On Nash-equilibria of approximation-stable games. With Nina Balcan, Avrim Blum, Or Sheffet and Santosh Vempala. SAGT 2010.
In this paper, we define the notion of games that are approximation-stable, meaning that all $\epsilon$-approximate equilibria are contained inside a small ball of radius $\delta$ around a true equilibrium, and investigate a number of their properties. Many natural small games such as matching pennies and rock-paper-scissors are indeed approximation stable. We show furthermore that there exist 2-player n-by-n approximation-stable games in which the Nash equilibrium and all approximate equilibria have support $\Omega(log n)$. In addition, we also show that all $(\epsilon,\delta)$ approximation-stable games must have an $\epsilon$-approximate equilibrium of support $O(\frac{\delta^{2-o(1)}}{\epsilon^2}log n)$, yielding a faster algorithm for computing approximate Nash-equilibria, for games which are approximation-stable.

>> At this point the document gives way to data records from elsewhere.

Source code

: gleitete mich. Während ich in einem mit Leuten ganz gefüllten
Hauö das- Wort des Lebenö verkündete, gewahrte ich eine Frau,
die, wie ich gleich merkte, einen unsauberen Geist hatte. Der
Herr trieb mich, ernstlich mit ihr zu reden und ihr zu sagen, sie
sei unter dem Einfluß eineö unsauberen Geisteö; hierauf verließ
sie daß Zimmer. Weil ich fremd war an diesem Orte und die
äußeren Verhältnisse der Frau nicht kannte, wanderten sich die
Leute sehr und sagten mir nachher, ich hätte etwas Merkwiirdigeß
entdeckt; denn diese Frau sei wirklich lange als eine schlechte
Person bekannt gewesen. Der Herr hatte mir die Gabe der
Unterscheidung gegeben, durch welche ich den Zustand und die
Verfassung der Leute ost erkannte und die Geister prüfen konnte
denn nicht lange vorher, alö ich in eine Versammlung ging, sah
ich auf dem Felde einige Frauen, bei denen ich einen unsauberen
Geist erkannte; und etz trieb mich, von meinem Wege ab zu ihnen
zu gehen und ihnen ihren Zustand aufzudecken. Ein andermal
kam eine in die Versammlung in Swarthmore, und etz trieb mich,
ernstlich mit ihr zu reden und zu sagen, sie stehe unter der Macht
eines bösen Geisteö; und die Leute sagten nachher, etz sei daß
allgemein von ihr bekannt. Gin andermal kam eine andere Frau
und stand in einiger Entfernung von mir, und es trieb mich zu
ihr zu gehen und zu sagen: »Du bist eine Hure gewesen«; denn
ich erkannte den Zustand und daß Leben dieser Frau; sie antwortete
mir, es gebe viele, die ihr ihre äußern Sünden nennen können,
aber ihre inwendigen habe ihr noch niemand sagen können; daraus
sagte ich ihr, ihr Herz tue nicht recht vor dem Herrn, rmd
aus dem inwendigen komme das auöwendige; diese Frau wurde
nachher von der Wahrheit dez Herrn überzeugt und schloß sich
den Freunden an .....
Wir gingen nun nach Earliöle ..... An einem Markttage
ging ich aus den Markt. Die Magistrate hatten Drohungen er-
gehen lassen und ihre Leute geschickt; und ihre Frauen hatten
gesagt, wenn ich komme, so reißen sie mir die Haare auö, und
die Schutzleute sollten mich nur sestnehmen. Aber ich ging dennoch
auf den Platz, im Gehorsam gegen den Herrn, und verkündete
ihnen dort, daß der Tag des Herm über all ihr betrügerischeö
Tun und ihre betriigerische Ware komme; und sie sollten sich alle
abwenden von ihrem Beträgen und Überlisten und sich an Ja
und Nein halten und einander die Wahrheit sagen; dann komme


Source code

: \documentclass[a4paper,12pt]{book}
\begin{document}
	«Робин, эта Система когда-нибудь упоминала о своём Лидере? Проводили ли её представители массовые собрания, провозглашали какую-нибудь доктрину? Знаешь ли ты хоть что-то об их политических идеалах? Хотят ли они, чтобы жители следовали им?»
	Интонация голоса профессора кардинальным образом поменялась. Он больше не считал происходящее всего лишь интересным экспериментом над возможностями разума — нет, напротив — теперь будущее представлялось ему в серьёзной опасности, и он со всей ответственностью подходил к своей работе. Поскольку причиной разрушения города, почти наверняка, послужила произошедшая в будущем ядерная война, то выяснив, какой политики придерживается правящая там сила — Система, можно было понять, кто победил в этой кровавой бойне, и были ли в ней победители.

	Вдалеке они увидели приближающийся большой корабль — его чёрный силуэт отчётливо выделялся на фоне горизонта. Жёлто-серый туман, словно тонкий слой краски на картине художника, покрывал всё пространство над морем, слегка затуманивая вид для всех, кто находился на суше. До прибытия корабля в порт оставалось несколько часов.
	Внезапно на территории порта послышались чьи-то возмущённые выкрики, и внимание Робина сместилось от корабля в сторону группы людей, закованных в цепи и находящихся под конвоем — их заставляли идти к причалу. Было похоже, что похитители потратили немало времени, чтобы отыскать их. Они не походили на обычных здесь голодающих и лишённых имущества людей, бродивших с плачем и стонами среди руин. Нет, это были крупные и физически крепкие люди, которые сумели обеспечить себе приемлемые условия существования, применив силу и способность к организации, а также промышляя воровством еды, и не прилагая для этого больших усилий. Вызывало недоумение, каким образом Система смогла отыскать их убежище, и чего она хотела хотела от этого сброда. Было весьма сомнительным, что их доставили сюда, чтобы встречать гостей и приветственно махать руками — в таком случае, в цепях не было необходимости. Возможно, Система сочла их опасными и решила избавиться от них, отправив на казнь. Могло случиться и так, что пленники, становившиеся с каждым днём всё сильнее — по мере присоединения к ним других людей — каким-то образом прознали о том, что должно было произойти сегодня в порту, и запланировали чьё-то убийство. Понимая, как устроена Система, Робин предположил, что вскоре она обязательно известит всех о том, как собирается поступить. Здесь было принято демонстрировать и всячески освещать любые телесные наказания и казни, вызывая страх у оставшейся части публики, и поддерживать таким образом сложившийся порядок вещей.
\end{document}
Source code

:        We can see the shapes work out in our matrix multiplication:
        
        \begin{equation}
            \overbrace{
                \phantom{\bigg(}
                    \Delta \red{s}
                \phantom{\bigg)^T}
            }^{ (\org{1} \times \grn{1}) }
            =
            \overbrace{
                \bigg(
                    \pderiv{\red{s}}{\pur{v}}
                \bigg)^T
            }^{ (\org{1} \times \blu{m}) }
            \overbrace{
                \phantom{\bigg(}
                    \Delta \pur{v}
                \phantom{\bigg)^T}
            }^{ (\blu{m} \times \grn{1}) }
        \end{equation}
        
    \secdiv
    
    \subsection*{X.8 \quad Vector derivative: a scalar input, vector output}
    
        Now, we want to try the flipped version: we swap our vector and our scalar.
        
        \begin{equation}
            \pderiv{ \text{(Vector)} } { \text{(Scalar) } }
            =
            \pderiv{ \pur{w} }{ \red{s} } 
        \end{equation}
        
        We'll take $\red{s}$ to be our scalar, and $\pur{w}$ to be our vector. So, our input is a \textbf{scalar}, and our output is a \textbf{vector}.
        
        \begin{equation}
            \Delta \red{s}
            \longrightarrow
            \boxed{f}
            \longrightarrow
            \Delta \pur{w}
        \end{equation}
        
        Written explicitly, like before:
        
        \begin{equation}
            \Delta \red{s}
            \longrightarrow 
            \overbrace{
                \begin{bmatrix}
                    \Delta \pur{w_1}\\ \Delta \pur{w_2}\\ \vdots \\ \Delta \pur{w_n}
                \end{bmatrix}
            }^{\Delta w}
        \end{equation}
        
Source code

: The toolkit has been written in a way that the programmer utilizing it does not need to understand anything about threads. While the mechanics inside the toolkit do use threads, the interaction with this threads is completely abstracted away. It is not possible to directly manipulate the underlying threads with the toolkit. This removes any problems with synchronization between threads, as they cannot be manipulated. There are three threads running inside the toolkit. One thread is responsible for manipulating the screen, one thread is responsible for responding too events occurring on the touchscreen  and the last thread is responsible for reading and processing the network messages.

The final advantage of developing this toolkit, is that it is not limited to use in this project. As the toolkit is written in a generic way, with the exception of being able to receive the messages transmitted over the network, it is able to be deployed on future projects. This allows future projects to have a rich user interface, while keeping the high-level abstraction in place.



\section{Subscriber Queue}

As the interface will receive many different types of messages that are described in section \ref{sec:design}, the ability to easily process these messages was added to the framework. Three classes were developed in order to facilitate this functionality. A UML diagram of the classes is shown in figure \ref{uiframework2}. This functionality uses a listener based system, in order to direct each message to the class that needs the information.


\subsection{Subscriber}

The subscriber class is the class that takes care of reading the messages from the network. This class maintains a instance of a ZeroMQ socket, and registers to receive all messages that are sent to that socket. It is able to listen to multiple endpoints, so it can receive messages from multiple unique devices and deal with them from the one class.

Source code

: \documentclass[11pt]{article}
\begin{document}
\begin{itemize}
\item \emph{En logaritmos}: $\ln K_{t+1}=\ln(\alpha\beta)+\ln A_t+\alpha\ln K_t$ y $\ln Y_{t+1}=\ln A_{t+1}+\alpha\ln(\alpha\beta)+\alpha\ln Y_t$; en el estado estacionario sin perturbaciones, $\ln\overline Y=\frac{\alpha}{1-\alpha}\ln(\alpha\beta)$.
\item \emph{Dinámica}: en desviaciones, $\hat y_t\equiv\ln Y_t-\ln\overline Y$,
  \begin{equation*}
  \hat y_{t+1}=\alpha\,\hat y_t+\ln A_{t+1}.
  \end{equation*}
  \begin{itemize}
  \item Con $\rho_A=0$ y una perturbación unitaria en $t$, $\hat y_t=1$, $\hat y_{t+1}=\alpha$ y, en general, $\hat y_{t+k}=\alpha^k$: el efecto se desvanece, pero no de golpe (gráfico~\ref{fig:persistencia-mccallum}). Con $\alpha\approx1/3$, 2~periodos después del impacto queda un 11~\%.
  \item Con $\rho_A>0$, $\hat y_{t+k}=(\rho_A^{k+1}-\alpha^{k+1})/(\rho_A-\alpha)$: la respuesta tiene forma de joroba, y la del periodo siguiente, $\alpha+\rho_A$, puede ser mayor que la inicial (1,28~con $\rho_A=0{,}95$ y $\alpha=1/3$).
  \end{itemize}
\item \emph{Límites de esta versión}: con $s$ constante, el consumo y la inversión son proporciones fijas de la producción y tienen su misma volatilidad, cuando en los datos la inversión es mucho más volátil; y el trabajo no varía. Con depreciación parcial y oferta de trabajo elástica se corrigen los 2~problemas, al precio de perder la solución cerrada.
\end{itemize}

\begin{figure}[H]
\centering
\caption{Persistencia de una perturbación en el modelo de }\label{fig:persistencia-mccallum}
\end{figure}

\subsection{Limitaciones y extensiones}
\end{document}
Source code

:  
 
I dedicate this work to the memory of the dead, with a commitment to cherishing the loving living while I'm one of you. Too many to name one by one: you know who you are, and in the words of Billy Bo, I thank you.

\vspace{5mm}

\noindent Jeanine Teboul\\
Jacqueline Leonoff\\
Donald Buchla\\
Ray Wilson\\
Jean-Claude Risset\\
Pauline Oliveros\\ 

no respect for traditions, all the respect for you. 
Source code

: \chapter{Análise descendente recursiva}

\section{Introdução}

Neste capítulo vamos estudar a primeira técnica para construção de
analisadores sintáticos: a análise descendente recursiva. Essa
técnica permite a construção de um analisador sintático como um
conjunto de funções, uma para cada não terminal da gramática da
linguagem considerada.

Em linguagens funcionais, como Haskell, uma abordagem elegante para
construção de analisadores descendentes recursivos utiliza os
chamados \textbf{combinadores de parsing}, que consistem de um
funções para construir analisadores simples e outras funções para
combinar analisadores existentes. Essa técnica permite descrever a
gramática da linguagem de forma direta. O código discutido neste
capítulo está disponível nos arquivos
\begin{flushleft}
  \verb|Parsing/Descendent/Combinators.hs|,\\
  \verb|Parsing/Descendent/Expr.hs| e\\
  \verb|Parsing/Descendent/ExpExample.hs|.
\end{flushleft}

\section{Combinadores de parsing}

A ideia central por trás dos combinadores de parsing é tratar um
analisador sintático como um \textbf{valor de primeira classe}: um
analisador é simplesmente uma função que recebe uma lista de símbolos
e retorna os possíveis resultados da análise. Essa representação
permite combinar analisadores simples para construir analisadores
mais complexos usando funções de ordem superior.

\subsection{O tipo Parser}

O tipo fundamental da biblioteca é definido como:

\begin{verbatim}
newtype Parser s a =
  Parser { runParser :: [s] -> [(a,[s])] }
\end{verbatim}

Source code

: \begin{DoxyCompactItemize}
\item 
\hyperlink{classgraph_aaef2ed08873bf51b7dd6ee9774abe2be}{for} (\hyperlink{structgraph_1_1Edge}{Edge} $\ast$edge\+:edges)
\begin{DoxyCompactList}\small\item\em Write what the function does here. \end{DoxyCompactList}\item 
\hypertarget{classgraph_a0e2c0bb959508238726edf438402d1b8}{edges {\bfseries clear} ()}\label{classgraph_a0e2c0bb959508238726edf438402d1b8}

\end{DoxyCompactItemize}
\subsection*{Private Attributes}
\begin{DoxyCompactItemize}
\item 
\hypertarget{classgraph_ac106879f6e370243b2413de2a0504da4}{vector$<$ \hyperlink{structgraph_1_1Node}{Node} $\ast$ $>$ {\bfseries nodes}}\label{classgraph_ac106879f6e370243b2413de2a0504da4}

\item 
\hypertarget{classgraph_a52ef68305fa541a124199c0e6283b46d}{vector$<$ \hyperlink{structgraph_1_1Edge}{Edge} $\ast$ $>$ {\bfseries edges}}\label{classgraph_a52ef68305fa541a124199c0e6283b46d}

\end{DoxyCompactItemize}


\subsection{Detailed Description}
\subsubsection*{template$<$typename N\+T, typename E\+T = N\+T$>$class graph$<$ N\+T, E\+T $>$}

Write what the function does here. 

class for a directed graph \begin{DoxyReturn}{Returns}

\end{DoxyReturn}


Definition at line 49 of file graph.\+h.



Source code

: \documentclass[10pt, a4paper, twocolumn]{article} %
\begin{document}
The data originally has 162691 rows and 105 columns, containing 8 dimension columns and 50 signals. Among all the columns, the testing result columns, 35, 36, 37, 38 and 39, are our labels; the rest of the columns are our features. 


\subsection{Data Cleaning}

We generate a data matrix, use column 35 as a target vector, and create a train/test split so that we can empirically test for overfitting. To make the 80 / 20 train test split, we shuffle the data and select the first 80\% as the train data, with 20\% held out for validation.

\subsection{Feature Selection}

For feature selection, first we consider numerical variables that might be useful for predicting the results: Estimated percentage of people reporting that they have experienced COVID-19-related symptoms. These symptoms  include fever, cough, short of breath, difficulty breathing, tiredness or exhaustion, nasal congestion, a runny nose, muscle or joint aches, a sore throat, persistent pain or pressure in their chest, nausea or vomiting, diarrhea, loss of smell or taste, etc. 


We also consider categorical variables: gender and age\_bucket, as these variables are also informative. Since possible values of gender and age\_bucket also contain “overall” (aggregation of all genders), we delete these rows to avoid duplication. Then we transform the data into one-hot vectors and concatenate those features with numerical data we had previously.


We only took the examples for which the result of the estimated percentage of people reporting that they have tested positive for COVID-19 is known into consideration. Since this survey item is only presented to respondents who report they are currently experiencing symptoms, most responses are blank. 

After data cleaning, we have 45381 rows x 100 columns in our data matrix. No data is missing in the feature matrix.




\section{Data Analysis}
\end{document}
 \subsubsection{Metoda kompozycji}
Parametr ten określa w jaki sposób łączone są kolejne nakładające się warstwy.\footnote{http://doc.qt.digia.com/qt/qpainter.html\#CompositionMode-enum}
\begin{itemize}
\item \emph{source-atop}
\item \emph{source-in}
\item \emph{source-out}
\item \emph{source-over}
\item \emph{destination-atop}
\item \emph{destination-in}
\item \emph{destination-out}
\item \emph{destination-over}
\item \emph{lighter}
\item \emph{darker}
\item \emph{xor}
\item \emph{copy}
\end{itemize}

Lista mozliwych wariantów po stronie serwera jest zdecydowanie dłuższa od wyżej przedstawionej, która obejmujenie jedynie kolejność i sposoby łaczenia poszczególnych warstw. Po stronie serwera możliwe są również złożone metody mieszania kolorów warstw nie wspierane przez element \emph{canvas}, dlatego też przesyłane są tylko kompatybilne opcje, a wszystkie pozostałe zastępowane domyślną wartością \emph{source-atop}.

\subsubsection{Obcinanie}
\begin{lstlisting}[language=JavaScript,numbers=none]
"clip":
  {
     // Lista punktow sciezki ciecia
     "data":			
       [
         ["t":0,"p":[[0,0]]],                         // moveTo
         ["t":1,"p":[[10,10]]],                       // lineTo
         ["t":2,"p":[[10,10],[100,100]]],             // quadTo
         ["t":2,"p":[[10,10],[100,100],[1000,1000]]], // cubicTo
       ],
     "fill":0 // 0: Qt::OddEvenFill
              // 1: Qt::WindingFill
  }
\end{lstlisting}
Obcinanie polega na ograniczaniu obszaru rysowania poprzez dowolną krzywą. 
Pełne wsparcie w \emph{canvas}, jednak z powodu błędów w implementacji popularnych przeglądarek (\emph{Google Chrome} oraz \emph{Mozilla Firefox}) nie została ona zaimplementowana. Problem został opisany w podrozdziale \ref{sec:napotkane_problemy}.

Stability yields a PTAS for k-median and k-means clustering. With Avrim Blum and Or Sheffet. FOCS 2010.
Ostrovsky et al. [ORSS'06] showed that if a clustering instance satisfies a stability condition, namely that the optimal (k-1)-means clustering is more expensive than the optimal k-means clustering by a factor of $max{100, 1/\alpha^2}$, then one can achieve a $(1+f(\alpha))$-approximation to the k-means optimal in time polynomial in n and k by using a variant of Lloyd's algorithm. In this paper we improve on their result by showing that if the (k-1)-means optimal is more expensive than the k-means optimal by a factor $1+\alpha$ for some constant $\alpha>0$, then we can obtain a PTAS for the k-means problem. Our technique can also be used to obtain a PTAS under the assumption considered by [Balcan et al.'09] that all $(1+\alpha)$ approximations are $\delta$-close to a desired target clustering, when all target clusters have size greater than $2\delta n$.

Improved guarantees for agnostic learning of disjunctions. With Avrim Blum and Or Sheffet. COLT 2010.
Given a distribution D over {0,1}^n X {-1,+1}, define OPT to be the error achieved by the best disjunction with respect to D. The problem is to come up with a polynomial time algorithm which uses random samples from D to construct a prediction rule whose error is atmost (c.OPT + \epsilon), for any \epsilon > 0. In this paper we show how to achieve c = O(n^{1/3 + \alpha}), for any \alpha > 0. This improves on the previous best bound of O(\sqrt(n)) by [Peleg'07].

Supervised clustering. With Reza Bosagh Zadeh. NIPS 2010.
This paper studies the clustering framework proposed in [Balcan, Blum'08]. In this framework we assume that a given set of m points belongs to k target clusters and each cluster is defined by some concept in a concept class C. The goal of the clustering algorithm is to interact with the user and figure out the target clustering. This paper gives a simple query-efficient algorithm to cluster any concept class in this model. We also study two natural generalizations of the original model.

Online stochastic optimization in the large: Application to kidney exchange. With Tuomas Sandholm. IJCAI 2009.
This paper studies trajectory-based online algorithms for solving large stochastic programs. We apply these algorithms to match patients in large kidney exchanges.

Decision trees for entity identification: Approximation algorithms and hardness results. With Venkatesan Chakaravarthy, Vinayaka Pandit, Sambuddha Roy and Mukesh Mohania. PODS 2007.
Consider the following problem: Given an input table containing information about a set of entities over a fixed set of attributes and a probability distribution over the entities, construct a decision tree that identifies each entity unambiguously by testing the attribute values such that the average number of tests is minimized. Building on prior work ([Adler, Heeringa'05]) we study the general version of the problem involving arbitrary input tables and arbitrary probability distribution over the set of entities. We consider a natural greedy algorithm and prove an approximation guarantee of O(r_K log(N)), where N is the number of entities, K is the maximum number of distinct values of an attribute, and r_K is a suitably defined Ramsey number. In addition, our analysis indicates a possible way of resolving a Ramsey theoretic conjecture by Erdos.

Image modeling using tree structured conditional random fields. With Aakanksha Gagrani and Balaraman Ravindran. IJCAI 2007.